One of the world’s oldest and perhaps the only surviving unstitched garment from the past is the saree. It is not only the weaver’s and printer’s artistic “canvas” , but since time immemorial, it has also been considered as the South East Asian women’s most sensuous and glamorous attire.
The magic behind this glamour lies in its colour, design and weaving technique. It is believed that cotton as a fabric and the art of weaving was introduced during the Indus Valley Civilisation. However, as time passed by, and alongwith the repeated invasions of many clans in India, many new designs and techniques of weaving, dyeing and printing was introduced to India. The nomadic Central Asians, on one hand had brought the tie – and – dye method into existence in Gujarat and Rajasthan. While , the caravans of the Arabs to Egypt, Java, Sumatra, etc and the middle eastern countries by the 10th century, introduced the culture of Patolas, which are still very famous in Indian fabric culture. Here mention must be made of the Muslim community as they had often tend to avoid wearing silk. In fact and indeed, they had brought a variety of new textiles to life with Mushroo, Himroo , Jamawar, etc.

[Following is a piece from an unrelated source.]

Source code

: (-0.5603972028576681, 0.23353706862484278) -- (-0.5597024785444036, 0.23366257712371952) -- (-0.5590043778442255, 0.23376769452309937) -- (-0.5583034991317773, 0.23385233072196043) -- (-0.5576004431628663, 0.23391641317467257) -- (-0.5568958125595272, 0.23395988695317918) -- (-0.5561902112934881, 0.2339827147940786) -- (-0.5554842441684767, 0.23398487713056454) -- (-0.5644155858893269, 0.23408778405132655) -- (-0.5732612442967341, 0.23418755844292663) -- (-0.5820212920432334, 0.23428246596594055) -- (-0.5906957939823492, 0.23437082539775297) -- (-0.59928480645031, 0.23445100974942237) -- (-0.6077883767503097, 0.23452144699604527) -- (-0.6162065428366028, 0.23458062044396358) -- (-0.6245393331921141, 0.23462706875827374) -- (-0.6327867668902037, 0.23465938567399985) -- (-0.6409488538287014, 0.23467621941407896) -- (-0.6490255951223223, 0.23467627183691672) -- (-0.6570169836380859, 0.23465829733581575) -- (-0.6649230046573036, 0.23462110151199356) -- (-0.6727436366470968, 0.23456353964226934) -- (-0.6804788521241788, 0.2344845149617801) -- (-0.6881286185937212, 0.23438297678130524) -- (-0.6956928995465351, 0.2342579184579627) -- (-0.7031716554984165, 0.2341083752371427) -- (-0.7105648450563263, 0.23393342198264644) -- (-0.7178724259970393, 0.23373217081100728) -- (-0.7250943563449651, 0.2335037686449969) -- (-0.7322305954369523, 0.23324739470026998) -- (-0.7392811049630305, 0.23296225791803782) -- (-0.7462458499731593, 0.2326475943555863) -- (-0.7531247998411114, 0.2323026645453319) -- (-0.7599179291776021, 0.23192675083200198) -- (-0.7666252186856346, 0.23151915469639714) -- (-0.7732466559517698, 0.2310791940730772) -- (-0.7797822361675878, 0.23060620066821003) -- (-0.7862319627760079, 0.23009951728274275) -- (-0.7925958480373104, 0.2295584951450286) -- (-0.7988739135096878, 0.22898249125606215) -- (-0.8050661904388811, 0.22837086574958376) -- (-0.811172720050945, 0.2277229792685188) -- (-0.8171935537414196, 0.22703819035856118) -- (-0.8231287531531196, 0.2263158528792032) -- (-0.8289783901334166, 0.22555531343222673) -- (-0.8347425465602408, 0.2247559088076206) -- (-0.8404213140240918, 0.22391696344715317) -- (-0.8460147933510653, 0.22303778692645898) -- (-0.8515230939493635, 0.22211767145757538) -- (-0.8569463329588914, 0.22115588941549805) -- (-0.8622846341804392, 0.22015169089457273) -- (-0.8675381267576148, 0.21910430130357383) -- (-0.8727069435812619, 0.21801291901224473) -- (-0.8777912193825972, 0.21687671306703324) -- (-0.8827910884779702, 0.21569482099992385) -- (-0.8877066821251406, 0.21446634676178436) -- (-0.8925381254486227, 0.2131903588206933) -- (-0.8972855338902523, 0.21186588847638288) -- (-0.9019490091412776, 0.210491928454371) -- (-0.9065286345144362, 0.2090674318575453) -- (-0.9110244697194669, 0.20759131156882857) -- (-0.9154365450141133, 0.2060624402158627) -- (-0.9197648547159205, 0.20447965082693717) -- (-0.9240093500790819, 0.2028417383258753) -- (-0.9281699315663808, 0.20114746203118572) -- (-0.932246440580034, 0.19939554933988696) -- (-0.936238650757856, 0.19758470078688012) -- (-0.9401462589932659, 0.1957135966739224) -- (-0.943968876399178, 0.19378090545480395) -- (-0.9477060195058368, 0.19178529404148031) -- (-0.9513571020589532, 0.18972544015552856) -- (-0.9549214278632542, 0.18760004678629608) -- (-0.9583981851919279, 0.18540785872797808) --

And the cold climate in the mountaineous Kashmir allowed, rather supported the concept of weaving woollen fabrics used for making shawls.
With the gradual development in textiles, the silks and cotton were so finely woven that, it had become an apt wear for the kings and queen around the world.
These developments in textiles had a direct impact on the making of the sarees. Various colours, patterns, paisley designs, figures , floral patterns, birds and animals motifs, also the use of brocades slowly acquired status with the sarees. However, Industrial Revolution brought the power of looms into the weaving industry.
All the above description is a prove of the fact that the Indian weavers and designers were the masters of the craft for many centuries. Undoubtedly, sarees were the greatest heritage that the weavers gave the South Asian women.
Hence, weaving is that process where textiles are produced with the use of two distinct set of yarns or threads. These set of yarns or threads are interlaced to form a fabric or cloth. The longitudinal threads are called the warp. While the horizontal threads are known as weft or filling. The way in which these threads are woven give the characteristic of the cloth.
And each weave involves a loom that holds the two set of threads at right angles to each other.The weft cross the warp threads horizontally.
The most important part in making of a saree goes into keeping a count of warp and weft threads. Threads, which consist of multiple yarns plied together producing a long, thin strand used in sewing or weaving are usually measured in units. Hence, it may be a cotton or silk fabric, threads count or thread per inch is used to measure the coarseness or fineness of fabric. This is done by counting the number of threads contained in one square inch of fabric or one square centimetre. It includes both warp and weft threads. This is done specially when it comes to cotton linens or sarees, giving a perfect look to fabrics for all occasions.
The more the counts the stronger is the quality of a saree. And it also denotes the excellence of the weaver of a saree. Through this parameter, one can easily evaluate the durability and stability of a saree.